=== RECORDS TO USE ===
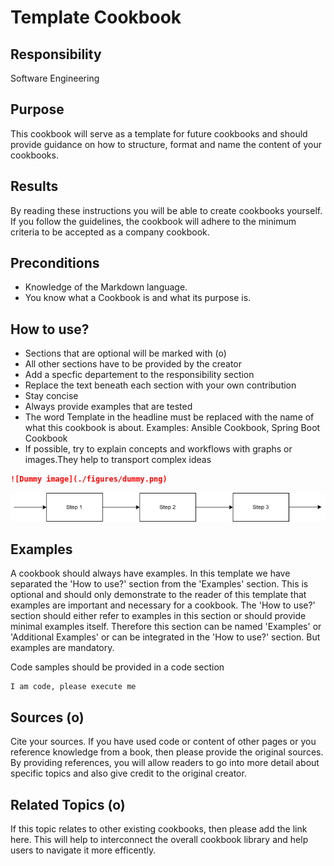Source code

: # Template Cookbook



## Responsibility
Software Engineering

## Purpose
This cookbook will serve as a template for future cookbooks and should provide guidance on how to structure, format and name the content of your cookbooks.

## Results
By reading these instructions you will be able to create cookbooks yourself. If you follow the guidelines, the cookbook will adhere to the minimum criteria to be accepted as a company cookbook.

## Preconditions
- Knowledge of the Markdown language.
- You know what a Cookbook is and what its purpose is.

## How to use?
- Sections that are optional will be marked with (o)
- All other sections have to be provided by the creator
- Add a specfic departement to the responsibility section
- Replace the text beneath each section with your own contribution
- Stay concise
- Always provide examples that are tested
- The word Template in the headline must be replaced with the name of what this cookbook is about. Examples: Ansible Cookbook, Spring Boot Cookbook
- If possible, try to explain concepts and workflows with graphs or images.They help to transport complex ideas

```Markdown
![Dummy image](./figures/dummy.png)
```
![Dummy image](./figures/dummy.png)

## Examples
A cookbook should always have examples. In this template we have separated the 'How to use?' section from the 'Examples' section. This is optional and should only demonstrate to the reader of this template that examples are important and necessary for a cookbook. The 'How to use?' section should either refer to examples in this section or should provide minimal examples itself. Therefore this section can be named 'Examples' or 'Additional Examples' or can be integrated in the 'How to use?' section. But examples are mandatory.

Code samples should be provided in a code section

```shell
I am code, please execute me 
```

## Sources (o)
Cite your sources. If you have used code or content of other pages or you reference knowledge from a book, then please provide the original sources. By providing references, you will allow readers to go into more detail about specific topics and also give credit to the original creator.

## Related Topics (o)
If this topic relates to other existing cookbooks, then please add the link here. This will help to interconnect the overall cookbook library and help users to navigate it more efficently.
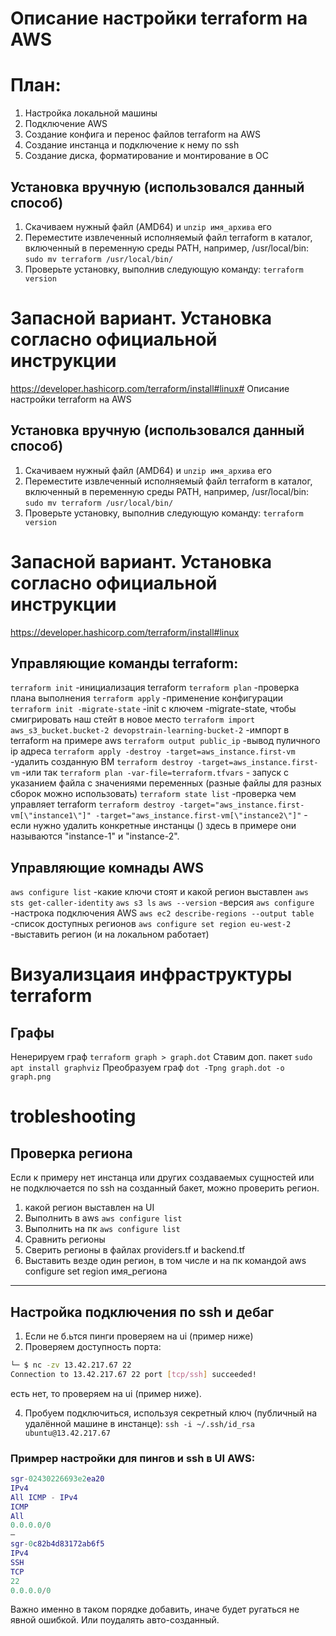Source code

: # Описание настройки terraform на AWS
# План:
1. Настройка локальной машины
2. Подключение AWS
3. Создание конфига и перенос файлов terraform на AWS
4. Создание инстанца и подключение к нему по ssh
5. Создание диска, форматирование и монтирование в ОС

## Установка вручную (использовался данный способ)
1. Скачиваем нужный файл (AMD64) и `unzip имя_архива` его
2. Переместите извлеченный исполняемый файл terraform в каталог, включенный в переменную среды PATH, например, /usr/local/bin:
`sudo mv terraform /usr/local/bin/`
3. Проверьте установку, выполнив следующую команду:
`terraform version`


# Запасной вариант. Установка согласно официальной инструкции
https://developer.hashicorp.com/terraform/install#linux# Описание настройки terraform на AWS

## Установка вручную (использовался данный способ)
1. Скачиваем нужный файл (AMD64) и `unzip имя_архива` его
2. Переместите извлеченный исполняемый файл terraform в каталог, включенный в переменную среды PATH, например, /usr/local/bin:
`sudo mv terraform /usr/local/bin/`
3. Проверьте установку, выполнив следующую команду:
`terraform version`


# Запасной вариант. Установка согласно официальной инструкции
https://developer.hashicorp.com/terraform/install#linux

## Управляющие команды terraform:

`terraform init` -инициализация terraform
`terraform plan` -проверка плана выполнения
`terraform apply` -применение конфигурации
`terraform init -migrate-state` -init с ключем -migrate-state, чтобы смигрировать наш 
стейт в новое место
`terraform import aws_s3_bucket.bucket-2 devopstrain-learning-bucket-2` -импорт в terraform на примере aws
`terraform output public_ip` -вывод пуличного ip адреса
`terraform apply -destroy -target=aws_instance.first-vm` -удалить созданную ВМ
`terraform destroy -target=aws_instance.first-vm` -или так
`terraform plan -var-file=terraform.tfvars` - запуск с указанием файла с значениями переменных (разные файлы для разных сборок можно использовать)
`terraform state list` -проверка чем управляет terraform
`terraform destroy -target="aws_instance.first-vm[\"instance1\"]" -target="aws_instance.first-vm[\"instance2\"]"` - если нужно удалить конкретные инстанцы () здесь в примере они называются "instance-1" и "instance-2".


## Управляющие комнады AWS

`aws configure list` -какие ключи стоят и какой регион выставлен
`aws sts get-caller-identity` 
`aws s3 ls`
`aws --version` -версия
`aws configure` -настрока подключения AWS
`aws ec2 describe-regions --output table` -список доступных регионов
`aws configure set region eu-west-2` -выставить регион (и на локальном работает)


# Визуализцаия инфраструктуры terraform
## Графы
Ненерируем граф
`terraform graph > graph.dot`
Ставим доп. пакет
`sudo apt install graphviz`
Преобразуем граф
`dot -Tpng graph.dot -o graph.png`


# trobleshooting
## Проверка региона
Если к примеру нет инстанца или других создаваемых сущностей или не подключается по ssh на созданный бакет, можно проверить регион.
1. какой регион выставлен на UI
2. Выполнить в aws `aws configure list`
3. Выполнить на пк `aws configure list`
4. Сравнить регионы
5. Сверить регионы в файлах providers.tf и backend.tf 
6. Выставить везде один регион, в том числе и на пк командой aws configure set region имя_региона

----
## Настройка подключения по ssh и дебаг

1. Если не б.ьтся пинги проверяем на ui (пример ниже)
2. Проверяем доступность порта:
```bash
└─ $ nc -zv 13.42.217.67 22 
Connection to 13.42.217.67 22 port [tcp/ssh] succeeded!
```
есть нет, то проверяем на ui (пример ниже).


4. Пробуем подключиться, используя секретный ключ (публичный на удалённой машине в инстанце):
`ssh -i ~/.ssh/id_rsa ubuntu@13.42.217.67`

### Примрер настройки для пингов и ssh в UI AWS:
```m
sgr-02430226693e2ea20
IPv4
All ICMP - IPv4
ICMP
All
0.0.0.0/0
–
sgr-0c82b4d83172ab6f5
IPv4
SSH
TCP
22
0.0.0.0/0
```
Важно именно в таком порядке добавить, иначе будет ругаться не явной ошибкой. Или поудалять авто-созданный.
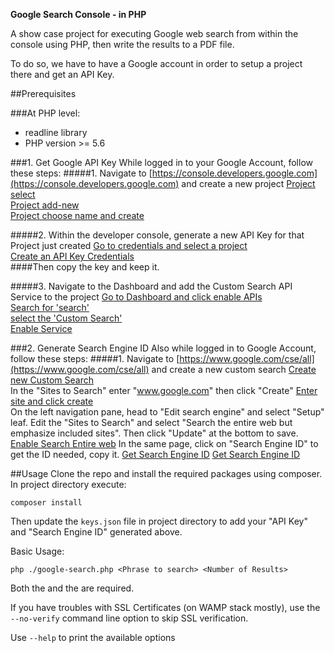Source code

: **Google Search Console - in PHP**

A show case project for executing Google web search from within the console using PHP, then write the results to a PDF file.

To do so, we have to have a Google account in order to setup a project there and get an API Key.

##Prerequisites

###At PHP level: 
* readline library
* PHP version >= 5.6

###1. Get Google API Key 
  While logged in to your Google Account, follow these steps:
  #####1. Navigate to [https://console.developers.google.com](https://console.developers.google.com) and create a new project
  [Project select](assets/images/guide01.jpg)  
  [Project add-new](assets/images/guide02.jpg)  
  [Project choose name and create](assets/images/guide03.jpg)
  
  #####2. Within the developer console, generate a new API Key for that Project just created
  [Go to credentials and select a project](assets/images/guide04.jpg)  
  [Create an API Key Credentials](assets/images/guide05.jpg)  
  ####Then copy the key and keep it.
  
  
  
  #####3. Navigate to the Dashboard and add the Custom Search API Service to the project
  [Go to Dashboard and click enable APIs](assets/images/guide06.jpg)  
  [Search for 'search'](assets/images/guide07.jpg)  
  [select the 'Custom Search'](assets/images/guide07.jpg)  
  [Enable Service](assets/images/guide08.jpg)  
    

###2. Generate Search Engine ID
  Also while logged in to Google Account, follow these steps:
  #####1. Navigate to [https://www.google.com/cse/all](https://www.google.com/cse/all) and create a new custom search
  [Create new Custom Search](assets/images/guide21.jpg)  
  In the "Sites to Search" enter "www.google.com" then click "Create"
  [Enter site and click create](assets/images/guide22.jpg)  
  On the left navigation pane, head to "Edit search engine" and select "Setup" leaf.
  Edit the "Sites to Search" and select "Search the entire web but emphasize included sites".
  Then click "Update" at the bottom to save.
  [Enable Search Entire web](assets/images/guide23.jpg) 
  In the same page, click on "Search Engine ID" to get the ID needed, copy it.
  [Get Search Engine ID](assets/images/guide24.jpg) 
  [Get Search Engine ID](assets/images/guide25.jpg) 

  
##Usage
Clone the repo and install the required packages using composer.
In project directory execute:
```
composer install
```

Then update the ```keys.json``` file in project directory to add your "API Key" and "Search Engine ID" generated above.

Basic Usage:
```
php ./google-search.php <Phrase to search> <Number of Results>
```
Both the <Phrase> and the <Number of results> are required.

If you have troubles with SSL Certificates (on WAMP stack mostly), use the ```--no-verify``` command line option to skip SSL verification.

Use ```--help``` to print the available options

=== WHAT TO DO ===
Reproduce, exactly and with both ends included, every line from the one that contains "the entire web" to the end of the listing above.

=== RESULT FOR THIS EXERCISE ===
  Edit the "Sites to Search" and select "Search the entire web but emphasize included sites".
  Then click "Update" at the bottom to save.
  [Enable Search Entire web](assets/images/guide23.jpg) 
  In the same page, click on "Search Engine ID" to get the ID needed, copy it.
  [Get Search Engine ID](assets/images/guide24.jpg) 
  [Get Search Engine ID](assets/images/guide25.jpg) 

  
##Usage
Clone the repo and install the required packages using composer.
In project directory execute:
```
composer install
```

Then update the ```keys.json``` file in project directory to add your "API Key" and "Search Engine ID" generated above.

Basic Usage:
```
php ./google-search.php <Phrase to search> <Number of Results>
```
Both the <Phrase> and the <Number of results> are required.

If you have troubles with SSL Certificates (on WAMP stack mostly), use the ```--no-verify``` command line option to skip SSL verification.

Use ```--help``` to print the available options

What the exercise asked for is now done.